Considering that shipping industries activate international trade among nations and contribute to the economies of those nations, with regard to public interest, it is necessary to establish institutional strategies for shipping industries. A shipowner’s limitation of liability entails that the shipowner can limit his liability in certain circumstances when loss or damage has been caused to the property of others carried on his vessel during its voyage. However, in cases where the right to limitation is denied, if the standard of determination is obscure and unclear, a legal dispute often occurs and the shipowner’s or the claimant’s rights to a fair result can be compromised, which goes against the legislative purpose of the act on the limitation of liability. Therefore, due to the nature of maritime incidents in which foreign legal relationships are frequently involved, it is necessary to establish a uniform standard regarding conduct that bars the limitation of a shipowner’s liability.
The Korean Commercial Code also confirms the right on the shipowner to limit his liability. However, the application of this Code should be discussed in conjunction with the provisory clause, which sets forth conduct barring limitation under certain circumstances. Thus, despite an effective claim under the limitation regime, when the shipowner indulges in illegal behavior leading to such liabilities, the right to any limitation may be denied.
This thesis would analyze the shipowner’s limitation of liability and its conduct barring limitation from the perspective of the shipowner’s willful misconduct or other reckless acts or omissions while duly recognizing the concern about the incurrence of such damage, by referencing cases based on the regime in each country. In addition, the question of who has the onus of providing proof, which is not specified in the Code, will be discussed.

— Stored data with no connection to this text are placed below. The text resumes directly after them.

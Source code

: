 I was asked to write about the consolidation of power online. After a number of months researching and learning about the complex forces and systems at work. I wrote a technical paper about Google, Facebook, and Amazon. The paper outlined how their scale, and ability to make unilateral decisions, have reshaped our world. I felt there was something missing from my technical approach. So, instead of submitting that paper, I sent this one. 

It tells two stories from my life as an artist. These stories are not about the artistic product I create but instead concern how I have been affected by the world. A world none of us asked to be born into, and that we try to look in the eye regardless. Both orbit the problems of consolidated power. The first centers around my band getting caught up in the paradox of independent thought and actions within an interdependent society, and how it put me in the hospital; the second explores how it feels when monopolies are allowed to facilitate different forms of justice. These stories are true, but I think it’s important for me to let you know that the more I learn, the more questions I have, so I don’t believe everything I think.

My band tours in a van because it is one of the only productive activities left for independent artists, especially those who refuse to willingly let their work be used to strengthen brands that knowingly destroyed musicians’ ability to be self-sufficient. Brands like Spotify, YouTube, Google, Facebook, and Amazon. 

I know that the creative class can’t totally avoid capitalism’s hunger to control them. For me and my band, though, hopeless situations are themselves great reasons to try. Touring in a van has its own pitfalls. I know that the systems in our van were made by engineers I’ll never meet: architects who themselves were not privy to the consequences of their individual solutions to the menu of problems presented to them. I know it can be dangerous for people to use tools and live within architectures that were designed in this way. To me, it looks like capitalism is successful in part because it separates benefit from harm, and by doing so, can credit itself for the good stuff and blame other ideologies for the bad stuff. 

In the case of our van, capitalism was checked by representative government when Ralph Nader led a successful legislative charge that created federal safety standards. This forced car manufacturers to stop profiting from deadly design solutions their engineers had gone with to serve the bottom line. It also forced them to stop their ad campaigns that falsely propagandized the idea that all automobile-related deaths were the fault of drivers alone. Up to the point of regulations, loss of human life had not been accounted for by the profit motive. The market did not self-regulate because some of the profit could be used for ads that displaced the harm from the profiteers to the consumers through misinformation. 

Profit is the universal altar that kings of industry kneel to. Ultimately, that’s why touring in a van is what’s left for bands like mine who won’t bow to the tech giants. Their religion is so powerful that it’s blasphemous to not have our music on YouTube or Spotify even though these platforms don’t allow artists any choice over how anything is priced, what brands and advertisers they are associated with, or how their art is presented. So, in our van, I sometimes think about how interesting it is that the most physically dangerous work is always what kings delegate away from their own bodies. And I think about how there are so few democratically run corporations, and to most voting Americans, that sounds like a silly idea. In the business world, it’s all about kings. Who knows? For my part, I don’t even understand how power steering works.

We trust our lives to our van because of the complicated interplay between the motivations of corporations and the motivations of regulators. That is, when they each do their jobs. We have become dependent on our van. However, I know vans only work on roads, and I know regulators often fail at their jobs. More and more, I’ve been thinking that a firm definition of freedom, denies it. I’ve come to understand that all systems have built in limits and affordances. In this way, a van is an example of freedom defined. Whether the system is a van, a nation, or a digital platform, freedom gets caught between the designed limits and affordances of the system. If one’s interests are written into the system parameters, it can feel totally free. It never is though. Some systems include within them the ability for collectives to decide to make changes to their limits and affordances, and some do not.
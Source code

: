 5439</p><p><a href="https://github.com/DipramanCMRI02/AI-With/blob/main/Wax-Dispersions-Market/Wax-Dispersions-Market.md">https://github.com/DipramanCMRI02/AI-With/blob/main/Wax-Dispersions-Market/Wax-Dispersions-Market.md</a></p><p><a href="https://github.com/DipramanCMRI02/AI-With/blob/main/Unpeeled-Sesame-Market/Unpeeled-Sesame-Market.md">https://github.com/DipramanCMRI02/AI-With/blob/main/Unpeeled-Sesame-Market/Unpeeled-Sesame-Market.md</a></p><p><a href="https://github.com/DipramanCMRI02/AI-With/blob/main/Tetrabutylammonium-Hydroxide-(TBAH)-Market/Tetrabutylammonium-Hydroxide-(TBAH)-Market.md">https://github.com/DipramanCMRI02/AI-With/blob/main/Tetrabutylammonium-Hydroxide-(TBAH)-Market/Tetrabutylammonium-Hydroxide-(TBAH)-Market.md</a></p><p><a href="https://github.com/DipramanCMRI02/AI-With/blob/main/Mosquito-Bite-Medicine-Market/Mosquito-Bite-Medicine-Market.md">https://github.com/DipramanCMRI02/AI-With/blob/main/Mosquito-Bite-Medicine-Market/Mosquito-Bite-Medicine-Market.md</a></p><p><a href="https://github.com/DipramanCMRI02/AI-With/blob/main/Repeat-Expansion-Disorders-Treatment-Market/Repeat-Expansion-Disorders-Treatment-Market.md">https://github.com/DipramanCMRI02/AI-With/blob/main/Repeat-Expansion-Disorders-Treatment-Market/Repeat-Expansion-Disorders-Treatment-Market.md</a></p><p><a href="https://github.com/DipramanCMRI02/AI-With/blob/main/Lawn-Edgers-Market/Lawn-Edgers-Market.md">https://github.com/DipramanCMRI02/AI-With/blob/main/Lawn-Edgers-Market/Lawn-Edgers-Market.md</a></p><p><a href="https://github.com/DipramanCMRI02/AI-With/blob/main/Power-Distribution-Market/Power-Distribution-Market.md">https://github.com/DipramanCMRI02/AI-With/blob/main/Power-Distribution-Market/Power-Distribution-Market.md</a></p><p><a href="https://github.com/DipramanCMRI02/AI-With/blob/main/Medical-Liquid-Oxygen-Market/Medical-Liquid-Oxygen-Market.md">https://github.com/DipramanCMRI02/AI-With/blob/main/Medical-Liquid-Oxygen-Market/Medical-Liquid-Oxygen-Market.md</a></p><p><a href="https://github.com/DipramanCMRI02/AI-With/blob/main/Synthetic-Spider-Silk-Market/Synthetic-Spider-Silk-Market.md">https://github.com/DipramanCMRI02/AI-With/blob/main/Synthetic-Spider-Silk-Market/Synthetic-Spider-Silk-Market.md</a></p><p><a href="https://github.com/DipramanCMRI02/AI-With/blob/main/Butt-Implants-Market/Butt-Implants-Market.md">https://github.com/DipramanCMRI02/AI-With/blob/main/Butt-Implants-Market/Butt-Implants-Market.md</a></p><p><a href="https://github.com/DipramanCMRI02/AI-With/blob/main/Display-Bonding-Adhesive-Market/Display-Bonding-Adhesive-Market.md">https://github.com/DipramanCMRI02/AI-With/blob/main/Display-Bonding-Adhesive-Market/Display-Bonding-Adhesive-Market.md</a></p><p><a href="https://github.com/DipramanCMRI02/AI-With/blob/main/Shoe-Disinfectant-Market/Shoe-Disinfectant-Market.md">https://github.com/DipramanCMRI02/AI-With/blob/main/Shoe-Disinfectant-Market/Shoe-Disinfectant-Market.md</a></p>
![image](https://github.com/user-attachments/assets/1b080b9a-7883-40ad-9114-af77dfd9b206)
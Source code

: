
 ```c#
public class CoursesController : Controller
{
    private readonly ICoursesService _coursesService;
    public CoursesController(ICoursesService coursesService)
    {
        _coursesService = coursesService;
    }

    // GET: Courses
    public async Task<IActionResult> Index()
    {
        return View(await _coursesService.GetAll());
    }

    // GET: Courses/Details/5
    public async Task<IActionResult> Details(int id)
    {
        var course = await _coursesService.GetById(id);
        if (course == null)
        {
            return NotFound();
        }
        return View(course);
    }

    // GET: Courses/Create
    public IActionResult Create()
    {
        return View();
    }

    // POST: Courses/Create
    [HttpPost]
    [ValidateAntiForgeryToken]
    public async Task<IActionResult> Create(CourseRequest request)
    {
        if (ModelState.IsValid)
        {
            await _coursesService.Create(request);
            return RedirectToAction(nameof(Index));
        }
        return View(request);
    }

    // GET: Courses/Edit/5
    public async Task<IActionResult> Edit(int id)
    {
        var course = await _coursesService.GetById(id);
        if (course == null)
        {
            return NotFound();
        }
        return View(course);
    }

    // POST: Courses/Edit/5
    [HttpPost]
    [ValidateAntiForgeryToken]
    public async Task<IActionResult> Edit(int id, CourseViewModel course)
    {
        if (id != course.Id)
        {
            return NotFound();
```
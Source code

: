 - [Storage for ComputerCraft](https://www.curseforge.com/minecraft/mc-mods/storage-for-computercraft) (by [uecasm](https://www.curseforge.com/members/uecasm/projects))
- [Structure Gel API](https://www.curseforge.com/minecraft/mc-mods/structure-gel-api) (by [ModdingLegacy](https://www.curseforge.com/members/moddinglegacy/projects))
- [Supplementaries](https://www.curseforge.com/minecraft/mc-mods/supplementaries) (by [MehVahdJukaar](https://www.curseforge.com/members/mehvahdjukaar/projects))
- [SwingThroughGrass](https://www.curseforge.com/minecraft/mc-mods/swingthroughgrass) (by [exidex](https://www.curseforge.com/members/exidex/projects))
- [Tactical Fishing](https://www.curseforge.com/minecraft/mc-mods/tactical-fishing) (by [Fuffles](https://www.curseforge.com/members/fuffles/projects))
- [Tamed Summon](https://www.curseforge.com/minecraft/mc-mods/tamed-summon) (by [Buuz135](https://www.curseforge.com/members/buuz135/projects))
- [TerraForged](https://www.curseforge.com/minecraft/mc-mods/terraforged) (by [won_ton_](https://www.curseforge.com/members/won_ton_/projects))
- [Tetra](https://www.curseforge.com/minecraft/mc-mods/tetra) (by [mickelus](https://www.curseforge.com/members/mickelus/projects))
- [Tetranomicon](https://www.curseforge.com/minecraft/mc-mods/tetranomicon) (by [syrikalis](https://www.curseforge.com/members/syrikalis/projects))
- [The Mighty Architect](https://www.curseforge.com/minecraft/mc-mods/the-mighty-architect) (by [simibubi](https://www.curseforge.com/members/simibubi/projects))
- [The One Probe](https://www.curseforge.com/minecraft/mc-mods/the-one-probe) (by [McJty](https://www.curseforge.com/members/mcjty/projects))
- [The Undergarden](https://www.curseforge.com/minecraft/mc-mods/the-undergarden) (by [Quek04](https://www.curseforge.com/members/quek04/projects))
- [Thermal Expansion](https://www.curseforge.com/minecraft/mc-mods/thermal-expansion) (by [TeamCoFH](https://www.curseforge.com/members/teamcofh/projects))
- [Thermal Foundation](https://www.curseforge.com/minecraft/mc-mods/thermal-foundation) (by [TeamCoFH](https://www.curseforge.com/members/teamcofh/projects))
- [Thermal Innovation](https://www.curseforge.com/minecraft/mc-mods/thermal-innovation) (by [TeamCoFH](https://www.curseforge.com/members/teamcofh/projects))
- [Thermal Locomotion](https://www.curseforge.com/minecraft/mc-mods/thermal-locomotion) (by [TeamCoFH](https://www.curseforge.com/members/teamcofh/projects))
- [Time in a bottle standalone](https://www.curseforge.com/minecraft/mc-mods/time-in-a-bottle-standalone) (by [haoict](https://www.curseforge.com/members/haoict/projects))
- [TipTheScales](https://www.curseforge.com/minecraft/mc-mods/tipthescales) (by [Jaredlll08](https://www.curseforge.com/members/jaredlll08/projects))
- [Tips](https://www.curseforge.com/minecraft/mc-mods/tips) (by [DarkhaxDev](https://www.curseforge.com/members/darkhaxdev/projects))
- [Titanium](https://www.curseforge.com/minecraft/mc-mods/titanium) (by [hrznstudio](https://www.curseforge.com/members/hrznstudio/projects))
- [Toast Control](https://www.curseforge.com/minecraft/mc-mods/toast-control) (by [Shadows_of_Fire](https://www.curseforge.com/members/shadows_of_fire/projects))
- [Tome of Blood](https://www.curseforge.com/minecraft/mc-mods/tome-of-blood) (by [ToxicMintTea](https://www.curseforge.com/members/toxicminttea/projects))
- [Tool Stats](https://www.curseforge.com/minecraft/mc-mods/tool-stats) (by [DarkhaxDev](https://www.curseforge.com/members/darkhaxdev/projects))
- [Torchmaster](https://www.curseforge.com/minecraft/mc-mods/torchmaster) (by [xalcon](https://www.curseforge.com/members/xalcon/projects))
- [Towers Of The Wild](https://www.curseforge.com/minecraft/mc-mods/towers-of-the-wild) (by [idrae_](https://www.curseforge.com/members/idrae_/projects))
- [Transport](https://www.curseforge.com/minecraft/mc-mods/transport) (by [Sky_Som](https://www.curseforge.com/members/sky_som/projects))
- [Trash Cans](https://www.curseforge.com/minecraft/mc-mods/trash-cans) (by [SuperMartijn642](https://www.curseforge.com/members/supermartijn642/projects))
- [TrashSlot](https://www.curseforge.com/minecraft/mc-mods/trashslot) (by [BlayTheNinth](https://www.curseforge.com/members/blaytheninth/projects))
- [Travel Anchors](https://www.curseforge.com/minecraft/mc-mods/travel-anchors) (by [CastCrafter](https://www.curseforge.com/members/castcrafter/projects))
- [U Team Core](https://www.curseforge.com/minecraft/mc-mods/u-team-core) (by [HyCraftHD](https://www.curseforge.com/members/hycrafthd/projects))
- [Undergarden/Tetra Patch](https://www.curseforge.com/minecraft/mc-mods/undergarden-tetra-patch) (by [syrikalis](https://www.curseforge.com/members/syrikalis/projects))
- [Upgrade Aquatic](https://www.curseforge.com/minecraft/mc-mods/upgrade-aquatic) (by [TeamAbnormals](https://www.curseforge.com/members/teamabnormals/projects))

This thesis would analyze international conventions such as the 「International Convention relating to the Limitation of the Liability of Owners of Sea-going ships, 1957」and the 「Convention on Limitation of Liability for Maritime Claims, 1976」 and then, the regime of the shipowner’s limitation of liability in each country such as the UK, the US, and Japan. In addition, a legal stance and direction for improvement with regard to the provision for shipowner’s limitation of liability are suggested.